Spacecraft properties
- Spacecraft type: Zenit-2
- Manufacturer: OKB-1
- Launch mass: 4730 kg

Start of mission
- Launch date: 22 January 1966 08:38:00 GMT
- Rocket: Vostok-2
- Launch site: Baikonur 31/6
- Contractor: OKB-1

End of mission
- Disposal: Recovered
- Landing date: 30 January 1966

Orbital parameters
- Reference system: Geocentric
- Regime: Low Earth
- Perigee altitude: 204 km
- Apogee altitude: 310 km
- Inclination: 65.0°
- Period: 89.7 minutes
- Epoch: 22 January 1966

= Kosmos 105 =

Soviet reconnaissance satellite (Zenit 2-34)

Kosmos 105 (Космос 105 meaning Cosmos 105) or Zenit-2 No.34 was a Soviet, first generation, low resolution, optical film-return reconnaissance satellite launched in 1966. A Zenit-2 spacecraft, Kosmos 105 was the thirty-fourth of eighty-one such satellites to be launched and had a mass of 4730 kg.

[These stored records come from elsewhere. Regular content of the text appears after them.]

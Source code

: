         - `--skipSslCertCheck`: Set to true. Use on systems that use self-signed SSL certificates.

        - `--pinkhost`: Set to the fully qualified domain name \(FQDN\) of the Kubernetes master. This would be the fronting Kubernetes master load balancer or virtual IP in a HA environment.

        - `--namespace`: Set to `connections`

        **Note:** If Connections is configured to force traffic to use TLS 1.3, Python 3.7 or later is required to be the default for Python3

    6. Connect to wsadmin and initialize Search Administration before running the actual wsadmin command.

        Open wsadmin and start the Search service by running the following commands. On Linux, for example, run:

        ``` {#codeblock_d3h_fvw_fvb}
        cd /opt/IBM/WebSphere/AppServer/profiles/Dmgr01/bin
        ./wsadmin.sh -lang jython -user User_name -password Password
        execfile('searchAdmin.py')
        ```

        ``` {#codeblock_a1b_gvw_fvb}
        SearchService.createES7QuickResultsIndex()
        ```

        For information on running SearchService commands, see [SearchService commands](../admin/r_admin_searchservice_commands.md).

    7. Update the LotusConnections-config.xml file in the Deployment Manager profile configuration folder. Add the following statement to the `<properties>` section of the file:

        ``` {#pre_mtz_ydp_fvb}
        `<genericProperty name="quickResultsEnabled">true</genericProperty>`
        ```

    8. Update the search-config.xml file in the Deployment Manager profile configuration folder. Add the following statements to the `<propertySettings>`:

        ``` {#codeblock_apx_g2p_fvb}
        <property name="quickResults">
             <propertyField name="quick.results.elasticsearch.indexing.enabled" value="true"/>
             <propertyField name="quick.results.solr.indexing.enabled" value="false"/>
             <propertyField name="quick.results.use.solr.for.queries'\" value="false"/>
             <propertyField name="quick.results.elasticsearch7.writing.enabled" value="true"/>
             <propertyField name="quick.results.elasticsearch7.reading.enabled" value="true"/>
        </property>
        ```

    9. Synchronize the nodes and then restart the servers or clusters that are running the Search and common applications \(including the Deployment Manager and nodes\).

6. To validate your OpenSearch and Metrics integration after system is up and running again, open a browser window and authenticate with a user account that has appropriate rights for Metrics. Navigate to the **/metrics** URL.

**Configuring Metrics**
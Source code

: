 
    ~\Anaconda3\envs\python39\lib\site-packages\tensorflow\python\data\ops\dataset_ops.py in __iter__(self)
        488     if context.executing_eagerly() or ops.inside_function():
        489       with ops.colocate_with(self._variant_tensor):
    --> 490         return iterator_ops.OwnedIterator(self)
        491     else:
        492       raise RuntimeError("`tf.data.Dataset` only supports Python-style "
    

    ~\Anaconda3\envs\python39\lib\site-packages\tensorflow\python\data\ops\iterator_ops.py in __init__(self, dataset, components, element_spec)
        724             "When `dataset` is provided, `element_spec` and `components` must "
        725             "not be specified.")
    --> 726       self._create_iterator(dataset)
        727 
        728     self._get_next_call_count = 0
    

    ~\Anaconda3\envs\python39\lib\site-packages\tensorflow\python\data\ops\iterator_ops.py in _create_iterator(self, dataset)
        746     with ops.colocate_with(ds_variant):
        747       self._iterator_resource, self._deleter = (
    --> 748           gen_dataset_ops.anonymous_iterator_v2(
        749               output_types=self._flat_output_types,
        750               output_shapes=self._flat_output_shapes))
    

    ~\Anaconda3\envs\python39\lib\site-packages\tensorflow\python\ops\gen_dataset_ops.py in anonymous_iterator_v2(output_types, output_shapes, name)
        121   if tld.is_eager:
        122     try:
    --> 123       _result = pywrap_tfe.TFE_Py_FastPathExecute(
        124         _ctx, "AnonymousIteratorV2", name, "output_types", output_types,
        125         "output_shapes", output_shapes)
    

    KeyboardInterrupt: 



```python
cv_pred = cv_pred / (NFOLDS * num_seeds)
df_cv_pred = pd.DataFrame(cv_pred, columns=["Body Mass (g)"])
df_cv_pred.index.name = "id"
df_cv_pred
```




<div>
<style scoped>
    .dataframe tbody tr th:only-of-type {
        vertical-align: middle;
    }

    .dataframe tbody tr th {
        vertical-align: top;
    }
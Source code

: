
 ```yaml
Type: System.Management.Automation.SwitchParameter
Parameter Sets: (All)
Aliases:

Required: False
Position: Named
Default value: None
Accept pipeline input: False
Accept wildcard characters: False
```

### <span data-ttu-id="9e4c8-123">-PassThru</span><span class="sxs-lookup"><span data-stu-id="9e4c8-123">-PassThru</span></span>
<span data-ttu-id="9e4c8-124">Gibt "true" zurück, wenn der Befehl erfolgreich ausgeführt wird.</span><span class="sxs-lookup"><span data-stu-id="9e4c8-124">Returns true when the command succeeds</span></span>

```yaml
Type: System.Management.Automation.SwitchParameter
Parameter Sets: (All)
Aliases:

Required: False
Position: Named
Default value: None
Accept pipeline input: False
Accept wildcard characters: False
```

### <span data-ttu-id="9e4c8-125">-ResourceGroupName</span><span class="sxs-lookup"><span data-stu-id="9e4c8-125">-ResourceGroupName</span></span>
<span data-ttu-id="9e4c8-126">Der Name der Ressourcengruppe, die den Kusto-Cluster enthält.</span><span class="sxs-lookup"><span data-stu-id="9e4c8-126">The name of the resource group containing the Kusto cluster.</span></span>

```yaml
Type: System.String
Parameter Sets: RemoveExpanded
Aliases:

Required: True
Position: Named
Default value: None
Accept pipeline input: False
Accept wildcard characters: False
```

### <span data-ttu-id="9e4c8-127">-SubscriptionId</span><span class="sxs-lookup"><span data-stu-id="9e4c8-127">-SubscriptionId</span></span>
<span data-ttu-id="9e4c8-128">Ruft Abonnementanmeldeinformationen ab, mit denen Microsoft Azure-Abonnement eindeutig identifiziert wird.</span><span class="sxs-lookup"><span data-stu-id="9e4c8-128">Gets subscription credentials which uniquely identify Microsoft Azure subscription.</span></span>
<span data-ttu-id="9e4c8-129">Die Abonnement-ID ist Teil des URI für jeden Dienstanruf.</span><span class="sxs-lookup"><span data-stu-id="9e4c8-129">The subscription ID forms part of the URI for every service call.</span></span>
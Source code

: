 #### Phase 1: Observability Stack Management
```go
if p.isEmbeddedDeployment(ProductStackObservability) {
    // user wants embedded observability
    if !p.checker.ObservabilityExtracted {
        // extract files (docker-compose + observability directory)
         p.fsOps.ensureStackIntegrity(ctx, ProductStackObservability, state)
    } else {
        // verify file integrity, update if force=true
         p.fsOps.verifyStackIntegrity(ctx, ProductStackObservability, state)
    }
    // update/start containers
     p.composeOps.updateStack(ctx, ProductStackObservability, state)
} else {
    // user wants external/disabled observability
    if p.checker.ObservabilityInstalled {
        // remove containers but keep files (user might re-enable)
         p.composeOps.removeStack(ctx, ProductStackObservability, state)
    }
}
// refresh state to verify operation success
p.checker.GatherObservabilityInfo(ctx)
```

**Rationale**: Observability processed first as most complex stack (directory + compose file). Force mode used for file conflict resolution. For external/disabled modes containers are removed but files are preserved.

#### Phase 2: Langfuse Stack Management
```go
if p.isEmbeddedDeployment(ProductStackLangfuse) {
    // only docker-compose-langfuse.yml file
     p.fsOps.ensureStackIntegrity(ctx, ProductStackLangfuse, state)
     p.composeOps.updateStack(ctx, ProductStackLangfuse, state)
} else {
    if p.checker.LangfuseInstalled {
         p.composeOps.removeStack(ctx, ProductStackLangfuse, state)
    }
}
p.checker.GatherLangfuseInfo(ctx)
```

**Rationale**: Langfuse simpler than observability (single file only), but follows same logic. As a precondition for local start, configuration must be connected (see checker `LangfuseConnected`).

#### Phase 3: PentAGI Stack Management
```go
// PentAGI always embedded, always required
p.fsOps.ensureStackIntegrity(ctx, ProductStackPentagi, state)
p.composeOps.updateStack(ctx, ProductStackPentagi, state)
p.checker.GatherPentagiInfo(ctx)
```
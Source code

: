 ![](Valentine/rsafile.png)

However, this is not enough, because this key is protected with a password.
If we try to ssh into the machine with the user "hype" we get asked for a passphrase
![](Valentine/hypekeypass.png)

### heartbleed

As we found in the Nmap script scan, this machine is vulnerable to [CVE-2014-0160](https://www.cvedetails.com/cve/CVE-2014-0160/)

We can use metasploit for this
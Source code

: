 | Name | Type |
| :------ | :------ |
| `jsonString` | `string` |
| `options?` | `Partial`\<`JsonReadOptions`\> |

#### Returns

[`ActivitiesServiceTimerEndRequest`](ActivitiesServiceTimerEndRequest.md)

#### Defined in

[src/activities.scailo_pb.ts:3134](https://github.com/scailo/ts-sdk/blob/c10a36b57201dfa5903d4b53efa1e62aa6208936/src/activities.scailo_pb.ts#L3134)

Kosmos 105 was launched by a Vostok-2 rocket flying from Site 31/6 at the Baikonur Cosmodrome. The launch took place at 08:38 GMT on 22 January 1966, and following its successful arrival in orbit the spacecraft received its Kosmos designation, along with the International Designator 1966-003A and the Satellite Catalog Number 01945.

Kosmos 105 was operated in a low Earth orbit; at an epoch of 22 January 1966 it had a perigee of 204 km, an apogee of 310 km, an inclination of 65.0° and an orbital period of 89.7 minutes. On 30 January 1966, after eight days in orbit, the satellite was deorbited with its return capsule descending by parachute for recovery by Soviet force.